Economist Julian Evans-Pritchard said that today’s figures suggest that not only has strong foreign demand continued to boost manufacturing activity in the country, but domestic demand remains resilient as well.

A customs spokesman stated that global recovery supported the demand for export, while shipments to Europe, Japan, and the US have recovered in September.

Chinese Import Rise on Strong Demand for Industrial Materials


According to the data released by the General Administration of Customs, imports climbed to 18.7 percent to $169.8 billion in dollar value in September, compared to the 13.3 percent in August. It also surpassed analysts’ expectation of a 13.5 percent increase.

Industrial resources were once again the major driver for China’s imports, which have been increasing at a double-digit speed since January.

With the construction business booming throughout the year plus healthy activity in factories, the demand for Chinese materials, including steel and copper has been growing.

Customs’ figures showed that imports of copper as well as copper products increased by 26.5 percent on a year to year basis in September, while unwrought copper hit 430,000 tonnes, its highest monthly level since March.

It was up 10.3 percent from 390,000 tonnes in August, whereas it was at 340,000 tonnes in September 2016.  
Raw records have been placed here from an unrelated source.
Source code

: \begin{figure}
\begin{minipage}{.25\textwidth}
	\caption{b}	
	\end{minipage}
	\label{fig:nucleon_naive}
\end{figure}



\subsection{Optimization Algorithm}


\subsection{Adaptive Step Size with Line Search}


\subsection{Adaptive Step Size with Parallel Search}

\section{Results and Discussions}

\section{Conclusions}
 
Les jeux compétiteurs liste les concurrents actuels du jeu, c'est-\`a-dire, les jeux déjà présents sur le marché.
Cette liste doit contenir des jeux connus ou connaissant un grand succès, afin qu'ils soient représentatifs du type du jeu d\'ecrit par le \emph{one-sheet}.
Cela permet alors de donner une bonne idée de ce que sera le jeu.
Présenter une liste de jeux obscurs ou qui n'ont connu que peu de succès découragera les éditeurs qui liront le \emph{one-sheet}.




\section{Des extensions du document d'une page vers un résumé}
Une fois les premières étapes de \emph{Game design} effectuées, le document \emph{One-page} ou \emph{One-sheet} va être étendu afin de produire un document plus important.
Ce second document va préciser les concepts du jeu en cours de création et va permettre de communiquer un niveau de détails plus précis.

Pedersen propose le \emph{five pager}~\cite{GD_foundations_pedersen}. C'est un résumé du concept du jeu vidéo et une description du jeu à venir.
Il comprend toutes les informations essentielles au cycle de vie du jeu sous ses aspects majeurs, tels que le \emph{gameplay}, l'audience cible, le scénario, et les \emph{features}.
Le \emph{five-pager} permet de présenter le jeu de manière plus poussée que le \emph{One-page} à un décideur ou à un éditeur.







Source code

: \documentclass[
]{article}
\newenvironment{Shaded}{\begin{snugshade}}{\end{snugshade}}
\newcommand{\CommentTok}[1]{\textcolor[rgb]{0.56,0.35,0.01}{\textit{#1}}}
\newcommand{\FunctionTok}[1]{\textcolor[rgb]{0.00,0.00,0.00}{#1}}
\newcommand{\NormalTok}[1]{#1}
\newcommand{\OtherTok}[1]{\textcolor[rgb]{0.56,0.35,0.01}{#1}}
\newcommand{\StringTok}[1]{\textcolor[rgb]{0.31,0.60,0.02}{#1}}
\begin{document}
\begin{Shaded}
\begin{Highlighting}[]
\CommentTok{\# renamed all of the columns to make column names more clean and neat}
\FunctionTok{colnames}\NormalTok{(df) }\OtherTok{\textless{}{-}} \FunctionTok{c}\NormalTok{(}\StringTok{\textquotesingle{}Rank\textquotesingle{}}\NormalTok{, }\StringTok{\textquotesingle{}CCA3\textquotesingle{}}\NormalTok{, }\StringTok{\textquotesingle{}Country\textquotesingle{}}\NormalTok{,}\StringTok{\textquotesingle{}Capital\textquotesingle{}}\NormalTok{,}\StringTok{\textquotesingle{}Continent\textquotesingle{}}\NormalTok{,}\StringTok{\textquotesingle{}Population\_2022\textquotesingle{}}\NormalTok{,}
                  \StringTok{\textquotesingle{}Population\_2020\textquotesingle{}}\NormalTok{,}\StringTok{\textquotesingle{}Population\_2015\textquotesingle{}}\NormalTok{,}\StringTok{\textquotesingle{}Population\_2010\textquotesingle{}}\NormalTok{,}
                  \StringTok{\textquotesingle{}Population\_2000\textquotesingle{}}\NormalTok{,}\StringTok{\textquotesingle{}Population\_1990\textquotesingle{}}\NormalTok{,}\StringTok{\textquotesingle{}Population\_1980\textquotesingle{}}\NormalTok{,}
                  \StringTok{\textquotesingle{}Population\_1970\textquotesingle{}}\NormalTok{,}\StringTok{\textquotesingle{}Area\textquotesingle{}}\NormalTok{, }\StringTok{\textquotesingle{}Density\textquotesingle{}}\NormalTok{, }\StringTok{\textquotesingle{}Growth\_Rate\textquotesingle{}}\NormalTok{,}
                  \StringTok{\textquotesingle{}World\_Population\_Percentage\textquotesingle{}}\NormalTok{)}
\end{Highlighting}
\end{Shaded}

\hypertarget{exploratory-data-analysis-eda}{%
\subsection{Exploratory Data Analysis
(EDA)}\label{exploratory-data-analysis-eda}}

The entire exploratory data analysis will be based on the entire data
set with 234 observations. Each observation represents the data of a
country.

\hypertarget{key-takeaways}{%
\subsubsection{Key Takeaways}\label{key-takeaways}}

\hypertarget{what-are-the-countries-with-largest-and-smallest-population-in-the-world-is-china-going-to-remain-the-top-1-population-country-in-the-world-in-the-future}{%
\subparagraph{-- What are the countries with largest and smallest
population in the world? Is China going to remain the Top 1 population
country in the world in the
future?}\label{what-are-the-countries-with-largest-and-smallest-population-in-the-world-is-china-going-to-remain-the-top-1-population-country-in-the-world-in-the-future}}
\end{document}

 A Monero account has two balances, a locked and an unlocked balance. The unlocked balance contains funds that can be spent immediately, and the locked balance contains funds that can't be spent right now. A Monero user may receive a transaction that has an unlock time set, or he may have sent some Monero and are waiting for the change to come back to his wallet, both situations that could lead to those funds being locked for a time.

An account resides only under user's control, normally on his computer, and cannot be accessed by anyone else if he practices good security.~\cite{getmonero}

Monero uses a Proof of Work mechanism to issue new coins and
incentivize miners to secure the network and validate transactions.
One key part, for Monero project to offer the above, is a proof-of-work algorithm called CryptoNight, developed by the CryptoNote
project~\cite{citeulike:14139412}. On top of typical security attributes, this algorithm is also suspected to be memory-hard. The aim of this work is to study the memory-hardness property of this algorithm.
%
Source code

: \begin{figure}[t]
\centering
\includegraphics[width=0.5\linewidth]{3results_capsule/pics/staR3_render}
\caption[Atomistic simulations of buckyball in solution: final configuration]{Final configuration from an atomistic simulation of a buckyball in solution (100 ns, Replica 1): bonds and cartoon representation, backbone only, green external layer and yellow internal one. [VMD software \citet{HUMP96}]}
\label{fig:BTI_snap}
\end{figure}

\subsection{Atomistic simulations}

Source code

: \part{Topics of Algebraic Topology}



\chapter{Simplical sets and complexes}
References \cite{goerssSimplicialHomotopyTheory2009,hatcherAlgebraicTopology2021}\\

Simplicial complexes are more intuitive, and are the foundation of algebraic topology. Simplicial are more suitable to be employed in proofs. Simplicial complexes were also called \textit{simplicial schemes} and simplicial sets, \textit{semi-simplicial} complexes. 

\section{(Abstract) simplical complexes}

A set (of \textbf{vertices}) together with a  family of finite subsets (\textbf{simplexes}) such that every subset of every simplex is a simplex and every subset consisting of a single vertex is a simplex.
Higher commodity prices also helped strengthen imports, with shipments of iron ore rising 10.6 percent to a record of 103 million tonnes, from 88.7 million tonnes in August.

As a result of the jump in import value, China’s trade surplus was down to its lowest level since March of $28.47 billion, way below the $42 billion the previous month and analysts’ forecast of almost $40 billion.

Chinese Export Climb on Strong Global Demand


Exports rose for the seventh straight month by 8.1 percent to $198.3 billion on robust external demand for goods from the world’s second-largest economy, though it fell short from estimates of 8.8 percent, but was still higher than August’s 5.5 percent.

Economist Chi Lo said that despite of exports not meeting expectations, they were still strong since the growth of the Chinese yuan would have an impact on the data and global demand was present as well to support the demand for the country’s exports.

The rebound in Chinese exports is among the contributing factors of the country’s economic growth this year.

Exports were also optimistic elsewhere across Asia as it climbed to records in September in both South Korea and Taiwan, while data in August showed robust growth in Thailand, Malaysia, and Singapore.

China’s North Korea Import and Export Falls in September


Although China’s imports and exports seem to be doing pretty good in other countries, it was the opposite in North Korea as they both fell in September, as multiple missile and nuclear tests from Pyongyang has led to greater tensions on the Korean Peninsula.  

Data provided by the customs showed that China’s imports from North Korea dropped 37.9 percent in September, marking its seventh consecutive month of decline, with seafood imports from North Korea not being recorded.

Chinese exports to Pyongyang were down by 6.7 percent from a year earlier.  

Overall, the figures created a trade surplus of $1.07 billion in the first nine months of this year.